IBM lawsuit filed for fraudulent inducement
BMC filed a lawsuit alleging fraudulent inducement, trade misappropriation, common law unfair competition, and breach of contract. Judge Gray Miller ruled in favor of BMC for fraudulent inducement but dismissed the other claims. Consequently, IBM owed BMC 717.7 million in contractual damages and a similar amount in punitive damages. BMC was also entitled to recover $168.2 million in prejudgment interest.
2. $2.5 Billion – International Business Machines Corporation v. GlobalFoundries U.S. Inc.
In 2013, IBM and GlobalFoundries began discussing how they would collaborate such that IBM would transfer its microelectronics business along with $1.5 billion to GlobalFoundries. In exchange, GlobalFoundries would manufacture and develop high-performance semiconductor chips for IBM, to be used in its computer serves and mainframes.
The discussion birthed a deal inked in October 2014, according to EnterpriseAI. It was a ten-year agreement that GlobalFoundries would deliver 14-nanometer technologies. It would also provide 10-nanometer and chip etching techniques for IBM’s Power and System z processors.
GlobalFoundries breaks agreement with IBM to supply HP chip
IBM consummated the agreement with $750 million, but after three months, GlobalFoundries said it could not supply, manufacture or develop one type of HP chip mentioned in the deal. Despite the delay, IBM honored the agreement by paying the rest of the money to GlobalFoundries in installments. On the other hand, GlobalFoundries kept breaking the contract and finally, in 2018, said it would not proceed with making a replacement for the HP chips.
IBM seeks $2.5 billion from GlobalFoundries for misrepresentation
Thus, IBM sued GlobalFoundries for misrepresenting the facts in the business deal because had it known, it would not have signed the contract.
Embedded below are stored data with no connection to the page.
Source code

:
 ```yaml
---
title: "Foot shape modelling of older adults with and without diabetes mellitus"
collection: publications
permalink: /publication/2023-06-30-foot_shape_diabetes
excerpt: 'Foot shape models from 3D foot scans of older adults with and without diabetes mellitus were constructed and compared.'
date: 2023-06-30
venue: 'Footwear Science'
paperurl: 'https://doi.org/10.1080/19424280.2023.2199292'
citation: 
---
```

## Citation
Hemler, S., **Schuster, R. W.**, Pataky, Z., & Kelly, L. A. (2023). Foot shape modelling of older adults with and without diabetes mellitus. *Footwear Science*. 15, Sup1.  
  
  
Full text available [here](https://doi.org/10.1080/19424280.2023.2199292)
In September 2021, a New York state judge dismissed the fraud claim but IBM won an appeal, seeking $2.5 billion in damages.
1. $2.5 Billion – Iusacell SA de CV v. International Business Machines Corporation
According to Chicago Tribune, Iusacell Sa de CV is a Mexican mobile operator that suffered $2.5 billion in losses after IBM made fraudulent representation.
IBM sued for $2.5 billion under Mexican law
So, the Mexican company sued IBM seeking $2.5 billion in damages. However, IBM said that the suit was a transparent attempt by Iusacell to avoid contractual obligations. IBM’s Mexico unit signed a contract with Iusacell, agreeing to improve and operate Iusacell’s systems. Per the IBM lawsuit, Iusacell claimed that the software company agreed to provide unlimited resources, but IBM only offered limited and inadequate resources.
IBM prefers arbitration to litigation
As a result, Iusacell lost billions in profits, and under Mexican law, it was entitled to sue to recover lost profits and actual damages. IBM moved to stay due to the pending arbitration in which it hoped it would only pay $300 million.